There’s this bit in Jo Walton’s (captivating) My Real Children where the main character makes a list that begins, “1. Make list.” For the past few weeks, my preparations for a 1-year sabbatical beginning July 1 have consisted primarily of 1. Fantasizing about what I would be doing if no one could make me do whatever it is I am currently doing; 2. Fretting about not knowing how to be in charge of my own time/activities; 3. Compulsive, inconsistent list-making.
I spent today, the last day before my sabbatical begins, 1. answering email; 2. listing all the things that Should Have Been Done Before Sabbatical (subtitle: And Which Now Must Be Done During Week One of Sabbatical), and 3. also listing things I Should Be Doing During Sabbatical Instead of the Things in That Other List.
This last list consists of only two items, which had not appeared on any previous sabbatical-related lists:
Jo Walton seems to do a lot of really excellent writing. Also, I discovered today, she still uses LiveJournal.
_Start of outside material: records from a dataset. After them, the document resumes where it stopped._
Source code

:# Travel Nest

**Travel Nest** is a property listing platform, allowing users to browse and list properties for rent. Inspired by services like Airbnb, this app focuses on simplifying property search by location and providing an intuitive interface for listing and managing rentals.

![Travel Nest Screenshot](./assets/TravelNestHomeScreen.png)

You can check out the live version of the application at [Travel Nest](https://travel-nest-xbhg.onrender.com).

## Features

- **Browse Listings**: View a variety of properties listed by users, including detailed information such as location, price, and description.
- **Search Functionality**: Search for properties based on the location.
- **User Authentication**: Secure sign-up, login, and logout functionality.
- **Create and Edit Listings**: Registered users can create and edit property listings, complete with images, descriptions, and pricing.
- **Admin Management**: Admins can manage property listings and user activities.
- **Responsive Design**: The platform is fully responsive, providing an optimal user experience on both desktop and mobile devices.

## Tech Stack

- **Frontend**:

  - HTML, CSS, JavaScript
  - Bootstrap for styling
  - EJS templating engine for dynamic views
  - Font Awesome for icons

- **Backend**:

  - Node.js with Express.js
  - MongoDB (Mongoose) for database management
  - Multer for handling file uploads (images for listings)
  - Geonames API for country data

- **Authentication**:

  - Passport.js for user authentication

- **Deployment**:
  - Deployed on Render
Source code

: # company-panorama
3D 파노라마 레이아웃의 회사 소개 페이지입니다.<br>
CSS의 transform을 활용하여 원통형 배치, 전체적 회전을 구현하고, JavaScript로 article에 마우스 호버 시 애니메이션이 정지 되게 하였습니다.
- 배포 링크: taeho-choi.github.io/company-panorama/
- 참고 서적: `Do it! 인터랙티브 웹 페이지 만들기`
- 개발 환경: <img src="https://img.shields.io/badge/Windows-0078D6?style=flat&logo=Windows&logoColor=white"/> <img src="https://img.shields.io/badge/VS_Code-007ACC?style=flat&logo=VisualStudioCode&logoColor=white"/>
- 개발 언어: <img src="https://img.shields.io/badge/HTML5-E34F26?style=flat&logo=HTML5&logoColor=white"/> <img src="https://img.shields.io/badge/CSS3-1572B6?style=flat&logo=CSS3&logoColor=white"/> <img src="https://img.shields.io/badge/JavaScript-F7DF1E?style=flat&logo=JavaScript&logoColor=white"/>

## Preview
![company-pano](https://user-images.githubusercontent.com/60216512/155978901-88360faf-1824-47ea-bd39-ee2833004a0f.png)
This discovery fills me with odd anxieties about whether my abandonment of LJ indicates a lack of personal or at least writerly integrity. Is there a name for this particular logical fallacy, where the realization that updating your writing technology has not made you a better writer leads you to conclude that if you were still using archaic technology, you would then be a better writer?
If anyone out there has suggestions for not letting research leave be immediately overwhelmed by a host of strange fears and weird behaviors, I’m all ears.